What’s your business model?
Right now we don’t charge any fees. Some competitors charge streaming fees which are paid annually on the TVL managed by the protocol. We haven’t decided which route we’re going to take but would ideally like to stay away from charging users directly.
We think that DeFi should do better than traditional ETFs since we have smart contracts that can replace fund managers. However, we want to earn revenue and are looking into different ways to utilize the assets in the pools in a more capital efficient manner.
If we would use some of the assets to yield farm in the wider DeFi space we could charge a spread on the additional revenue that is generated for instance.
Right now we only have one index charging an exit fee, namely the DEGEN index. This fee is paid by DEGEN holders who decide to burn (instead of selling) their index token to redeem it against the underlying 10 tokens. This is mostly done for arbitrage reasons when DEGEN trades at a discount relative to the net asset value of the 10 tokens it represents. In this case we think it’s justified to charge a fee and we’re curious to see how much revenue this will generate.
What’s your position on the regulatory landscape today?
We’re not experts in this domain but it seems like regulators are taking a wait and see approach. They also seem to prefer truly decentralized protocols over centralized ones which they view as money grabs. This is why we diluted the core team as fast as possible by having a quite aggressive emission schedule in the first liquidity mining program. A total of 25% of the token supply was distributed to early adopters within two months so at this point we’re not majority stakeholders anymore. Our stake in the protocol will only become smaller over time.

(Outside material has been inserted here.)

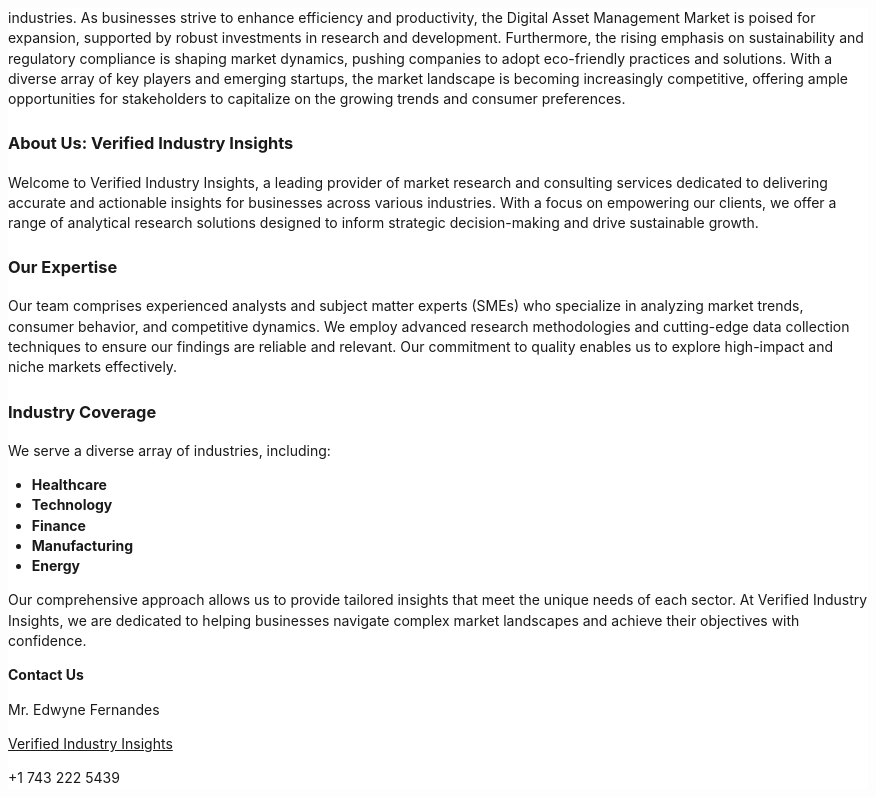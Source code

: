 industries. As businesses strive to enhance efficiency and productivity, the Digital Asset Management Market is poised for expansion, supported by robust investments in research and development. Furthermore, the rising emphasis on sustainability and regulatory compliance is shaping market dynamics, pushing companies to adopt eco-friendly practices and solutions. With a diverse array of key players and emerging startups, the market landscape is becoming increasingly competitive, offering ample opportunities for stakeholders to capitalize on the growing trends and consumer preferences.</p><h3>About Us: Verified Industry Insights</h3><p>Welcome to Verified Industry Insights, a leading provider of market research and consulting services dedicated to delivering accurate and actionable insights for businesses across various industries. With a focus on empowering our clients, we offer a range of analytical research solutions designed to inform strategic decision-making and drive sustainable growth.</p><h3>Our Expertise</h3><p>Our team comprises experienced analysts and subject matter experts (SMEs) who specialize in analyzing market trends, consumer behavior, and competitive dynamics. We employ advanced research methodologies and cutting-edge data collection techniques to ensure our findings are reliable and relevant. Our commitment to quality enables us to explore high-impact and niche markets effectively.</p><h3>Industry Coverage</h3><p>We serve a diverse array of industries, including:</p><ul><li><strong>Healthcare</strong></li><li><strong>Technology</strong></li><li><strong>Finance</strong></li><li><strong>Manufacturing</strong></li><li><strong>Energy</strong></li></ul><p>Our comprehensive approach allows us to provide tailored insights that meet the unique needs of each sector. At Verified Industry Insights, we are dedicated to helping businesses navigate complex market landscapes and achieve their objectives with confidence.</p><p><strong>Contact Us</strong></p><p>Mr. Edwyne Fernandes</p><p><a href="https://www.verifiedindustryinsights.com/">Verified Industry Insights</a></p><p>+1 743 222 5439</p>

What are your goals for the future?
In the short term we want to build a couple of new indices. Our goal is to always develop indices for new market sectors users want to get exposure to. We’ve received a lot of requests for an NFT index for instance because many people have no idea of that sector but understand its growth potential and want to participate. We’re also working on developing a long-term (a.k.a sustainable) liquidity mining strategy and improving our tokenomics.
Another goal is to make it as easy as possible for end-users to acquire our indices. We’re working on a revamp of the website and trying to get more integrations in wallets. Right now we’re already integrated in Zerion, Zapper and a range of other wallets and frankly speaking they are doing a better job at nailing the user experience than we are so why not try to develop more of these partnerships? Having liquidity on L2 exchanges like Quickswap on Matic or Uniswap on Optimism in the future would also help us distribute our indices to smaller investors who can’t afford the high gas prices of Ethereum mainnet. Ultimately it would also be nice to be listed on a prominent centralized exchange like FTX or Coinbase.
What are your future thoughts for the DeFi market?
I think the governance discussion is super important for the future of DeFi. How can we involve more people into the governance of a protocol? What’s the role of the core team? How will protocols be governed in 2-5 years from now? In a world where every multi-billion dollar application is governed by a protocol, your protocol must be set up in a way that it can survive in the long-term.